Maria Cristina Mendonça de Barros, sócia da consultoria MB Associados, acredita que a escolha de nomes fortes para um ministério pode trazer o choque de credibilidade esperado pelo país. Para a Fazenda, por exemplo, cresce a expectativa de que o senador tucano José Serra seja o escolhido. Outro nome aventado é o de Henrique Meirelles, ex-presidente do Banco Central nos oito anos de Governo Lula. Serra e Meirelles gozam de prestígio junto ao mercado financeiro, o que superaria um primeiro obstáculo. Mas, não se sabe a atenção que será dada às pastas que hoje cuidam de programas sociais, fortalecidos durante os anos do Governo do PT. É líquido e certo que estes benefícios são colocados em xeque durante uma crise econômica.
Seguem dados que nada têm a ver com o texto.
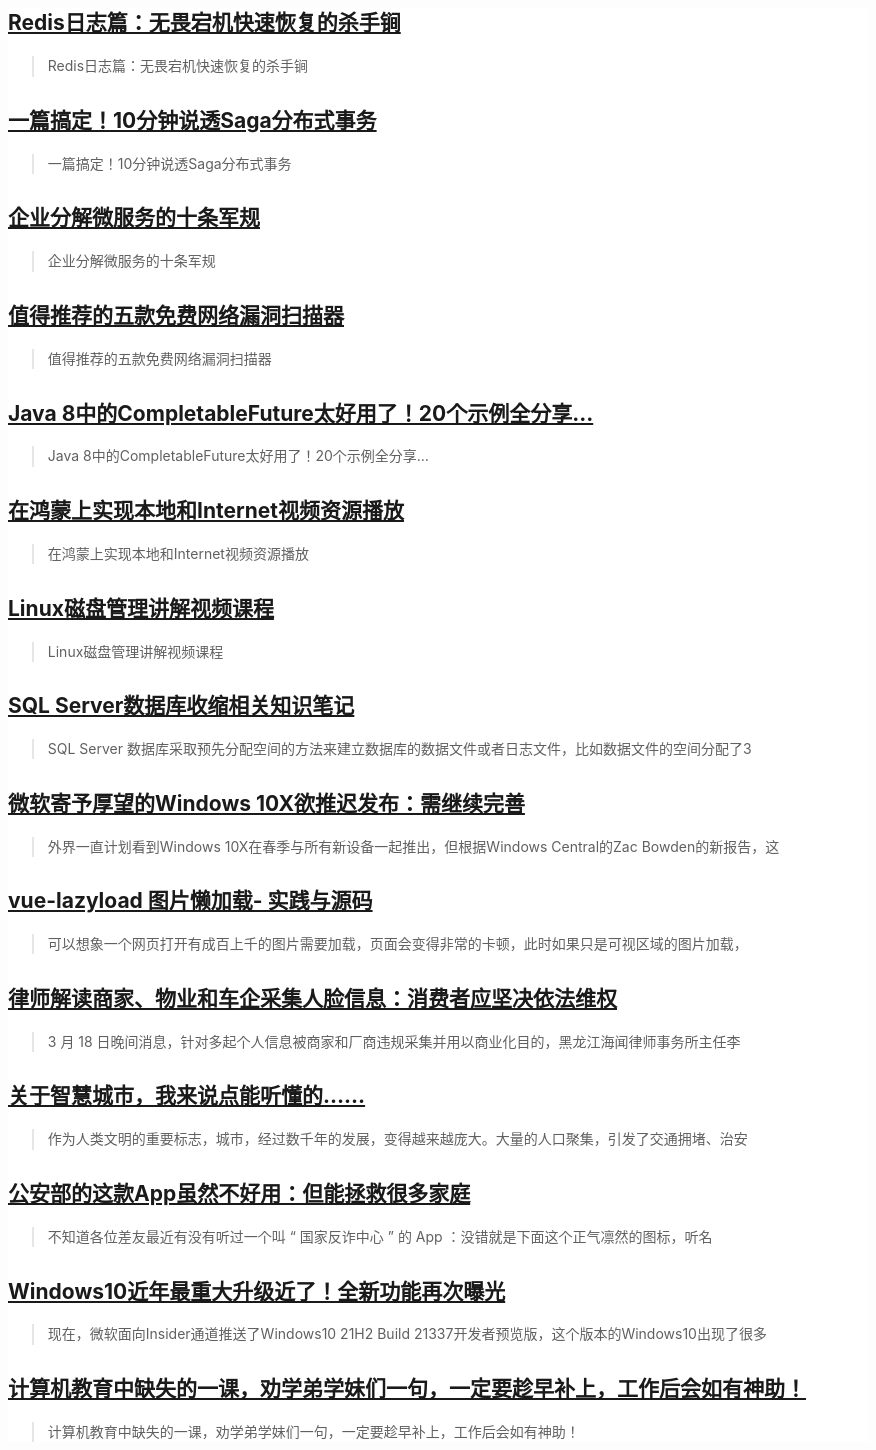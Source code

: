  ## [Redis日志篇：无畏宕机快速恢复的杀手锏](http://stor.51cto.com/art/202103/650610.htm)
 > Redis日志篇：无畏宕机快速恢复的杀手锏
 ## [一篇搞定！10分钟说透Saga分布式事务](http://developer.51cto.com/art/202103/650597.htm)
 > 一篇搞定！10分钟说透Saga分布式事务
 ## [企业分解微服务的十条军规](http://developer.51cto.com/art/202103/650493.htm)
 > 企业分解微服务的十条军规
 ## [值得推荐的五款免费网络漏洞扫描器](http://netsecurity.51cto.com/art/202103/650495.htm)
 > 值得推荐的五款免费网络漏洞扫描器
 ## [Java 8中的CompletableFuture太好用了！20个示例全分享…](http://developer.51cto.com/art/202103/650614.htm)
 > Java 8中的CompletableFuture太好用了！20个示例全分享…
 ## [在鸿蒙上实现本地和Internet视频资源播放](http://os.51cto.com/art/202103/650498.htm)
 > 在鸿蒙上实现本地和Internet视频资源播放
 ## [Linux磁盘管理讲解视频课程](http://fellow.51cto.com/art/202101/639109.htm?qd=51ctojrzd)
 > Linux磁盘管理讲解视频课程
 ## [SQL Server数据库收缩相关知识笔记](http://database.51cto.com/art/202103/650866.htm)
 > SQL Server 数据库采取预先分配空间的方法来建立数据库的数据文件或者日志文件，比如数据文件的空间分配了3
 ## [微软寄予厚望的Windows 10X欲推迟发布：需继续完善](http://os.51cto.com/art/202103/650864.htm)
 > 外界一直计划看到Windows 10X在春季与所有新设备一起推出，但根据Windows Central的Zac Bowden的新报告，这
 ## [vue-lazyload 图片懒加载- 实践与源码](http://developer.51cto.com/art/202103/650863.htm)
 > 可以想象一个网页打开有成百上千的图片需要加载，页面会变得非常的卡顿，此时如果只是可视区域的图片加载，
 ## [律师解读商家、物业和车企采集人脸信息：消费者应坚决依法维权](http://ai.51cto.com/art/202103/650862.htm)
 > 3 月 18 日晚间消息，针对多起个人信息被商家和厂商违规采集并用以商业化目的，黑龙江海闻律师事务所主任李
 ## [关于智慧城市，我来说点能听懂的……](http://iot.51cto.com/art/202103/650861.htm)
 > 作为人类文明的重要标志，城市，经过数千年的发展，变得越来越庞大。大量的人口聚集，引发了交通拥堵、治安
 ## [公安部的这款App虽然不好用：但能拯救很多家庭](http://mobile.51cto.com/app-show-650860.htm)
 > 不知道各位差友最近有没有听过一个叫 “ 国家反诈中心 ” 的 App ：没错就是下面这个正气凛然的图标，听名
 ## [Windows10近年最重大升级近了！全新功能再次曝光](http://os.51cto.com/art/202103/650859.htm)
 > 现在，微软面向Insider通道推送了Windows10 21H2 Build 21337开发者预览版，这个版本的Windows10出现了很多
 ## [计算机教育中缺失的一课，劝学弟学妹们一句，一定要趁早补上，工作后会如有神助！](https://blog.csdn.net/qing_gee/article/details/114963018)
 > 计算机教育中缺失的一课，劝学弟学妹们一句，一定要趁早补上，工作后会如有神助！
Há, ainda, uma eventual oposição do PT ao Governo de Temer a partir de agora. "Hoje, quem faz mais oposição às medidas do ajuste é o próprio PT, então eles farão uma oposição ainda mais forte”, entende Mansueto, muito embora reconheça que o PMDB possui bons negociadores". Mendonça de Barros pondera que a força da oposição petista não "incendiaria" tanto as medidas no Congresso já que está de olho na disputa das eleições de 2018. "Caso o impeachment realmente aconteça, o PT vai estar muito enfraquecido", prevê.

Outras variáveis ainda não estão claras para um eventual governo Temer. Uma delas é o fator Lava Jato, a operação que já respingou no próprio vice, e que tem sob investigação diversos nomes do PMDB, incluindo o presidente da Câmara, Eduardo Cunha, e do Congresso, Renan Calheiros. A consultoria Eurasia avalia que a investigação podem dificultar um possível Governo Temer e mantém viva o risco de uma eleição presidencial antecipada, caso as implicações do partido cresçam e o vice se veja enfraquecido politicamente. Nesse caso a ação de impugnação da chapa Dilma-Temer, que corre no Tribunal Superior Eleitoral, poderia avançar e haveria necessidade de marcar novas eleições para antes de 2018.

Por outro lado, falta saber se Temer se comprometeria a não concorrer à presidência em 2018. O PMDB já declarou no ano passado que abrirá caminho para uma candidatura solo nas próximas eleições. Como o partido pretende conciliar esse projeto com um governo tampão (se Dilma for destituída)  ainda é uma incógnita. Se Temer admitir que cumprirá um mandato transitório, pode ajudá-lo a angariar apoio no Congresso, avalia Zeina Latif. "É um consenso que o ajuste precisa ser feito e ele tem um peso político. Podem chegar a conclusão de que, se é inevitável, o melhor é ele seja executado por Temer que estará neutro nas eleições", explica Latiff. Por ora, há mais perguntas do que respostas sobre o futuro de um Governo do atual vice.